EXERCISE PROMPT »
Lines that include the string "species" are the ones to copy from the entries below.

Collected data:
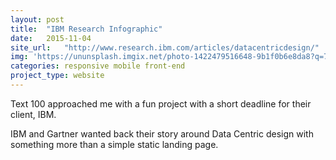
 ```yaml
---
layout: post
title:  "IBM Research Infographic"
date:   2015-11-04
site_url:   "http://www.research.ibm.com/articles/datacentricdesign/"
img: 'https://ununsplash.imgix.net/photo-1422479516648-9b1f0b6e8da8?q=75&fm=jpg&s=c5f2b3df2a4c71532b3b354b8766503c'
categories: responsive mobile front-end
project_type: website
---
```

Text 100 approached me with a fun project with a short deadline for their client, IBM.

IBM and Gartner wanted back their story around Data Centric design with something more than a simple static landing page. 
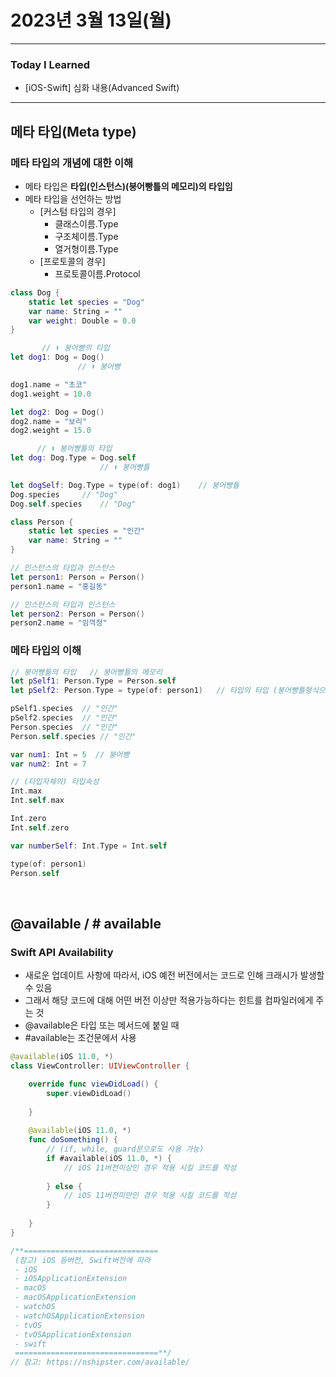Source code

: # 2023년 3월 13일(월)

---

### Today I Learned 

- [iOS-Swift] 심화 내용(Advanced Swift)

---

## 메타 타입(Meta type)

### 메타 타입의 개념에 대한 이해

- 메타 타입은 **타입(인스턴스)(붕어빵틀의 메모리)의 타입임**
- 메타 타입을 선언하는 방법
  - [커스텀 타입의 경우]
    - 클래스이름.Type
    - 구조체이름.Type
    - 열거형이름.Type
  - [프로토콜의 경우]
    - 프로토콜이름.Protocol

```swift
class Dog {
    static let species = "Dog"
    var name: String = ""
    var weight: Double = 0.0
}

       // ⬇︎ 붕어빵의 타입
let dog1: Dog = Dog()
               // ⬆︎ 붕어빵

dog1.name = "초코"
dog1.weight = 10.0

let dog2: Dog = Dog()
dog2.name = "보리"
dog2.weight = 15.0

      // ⬇︎ 붕어빵틀의 타입
let dog: Dog.Type = Dog.self
                    // ⬆︎ 붕어빵틀

let dogSelf: Dog.Type = type(of: dog1)    // 붕어빵틀
Dog.species     // "Dog"
Dog.self.species    // "Dog"

class Person {
    static let species = "인간"
    var name: String = ""
}

// 인스턴스의 타입과 인스턴스
let person1: Person = Person()
person1.name = "홍길동"

// 인스턴스의 타입과 인스턴스
let person2: Person = Person()
person2.name = "임꺽정"
```

### 메타 타입의 이해

```swift
// 붕어빵틀의 타입   // 붕어빵틀의 메모리
let pSelf1: Person.Type = Person.self
let pSelf2: Person.Type = type(of: person1)   // 타입의 타입 (붕어빵틀형식으로 메모리에 있어)

pSelf1.species  // "인간"
pSelf2.species  // "인간"
Person.species  // "인간"
Person.self.species // "인간"

var num1: Int = 5  // 붕어빵
var num2: Int = 7

// (타입자체의) 타입속성
Int.max
Int.self.max

Int.zero
Int.self.zero

var numberSelf: Int.Type = Int.self

type(of: person1)
Person.self
```

<br/>

## @available / # available

### Swift API Availability

- 새로운 업데이트 사항에 따라서, iOS 예전 버전에서는 코드로 인해 크래시가 발생할 수 있음 
- 그래서 해당 코드에 대해 어떤 버전 이상만 적용가능하다는 힌트를 컴파일러에게 주는 것 
- @available은 타입 또는 메서드에 붙일 때
- #available는 조건문에서 사용

```swift
@available(iOS 11.0, *)
class ViewController: UIViewController {

    override func viewDidLoad() {
        super.viewDidLoad()
        
    }
    
    @available(iOS 11.0, *)
    func doSomething() {
        // (if, while, guard문으로도 사용 가능)
        if #available(iOS 11.0, *) {
            // iOS 11버전이상인 경우 적용 시킬 코드를 작성
            
        } else {
            // iOS 11버전미만인 경우 적용 시킬 코드를 작성
        }
        
    }
}

/**==============================
 (참고) iOS 등버전, Swift버전에 따라
 - iOS
 - iOSApplicationExtension
 - macOS
 - macOSApplicationExtension
 - watchOS
 - watchOSApplicationExtension
 - tvOS
 - tvOSApplicationExtension
 - swift
 ================================**/
// 참고: https://nshipster.com/available/
```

SOLUTION TO THE PROBLEM »
    static let species = "Dog"
Dog.species     // "Dog"
Dog.self.species    // "Dog"
    static let species = "인간"
pSelf1.species  // "인간"
pSelf2.species  // "인간"
Person.species  // "인간"
Person.self.species // "인간"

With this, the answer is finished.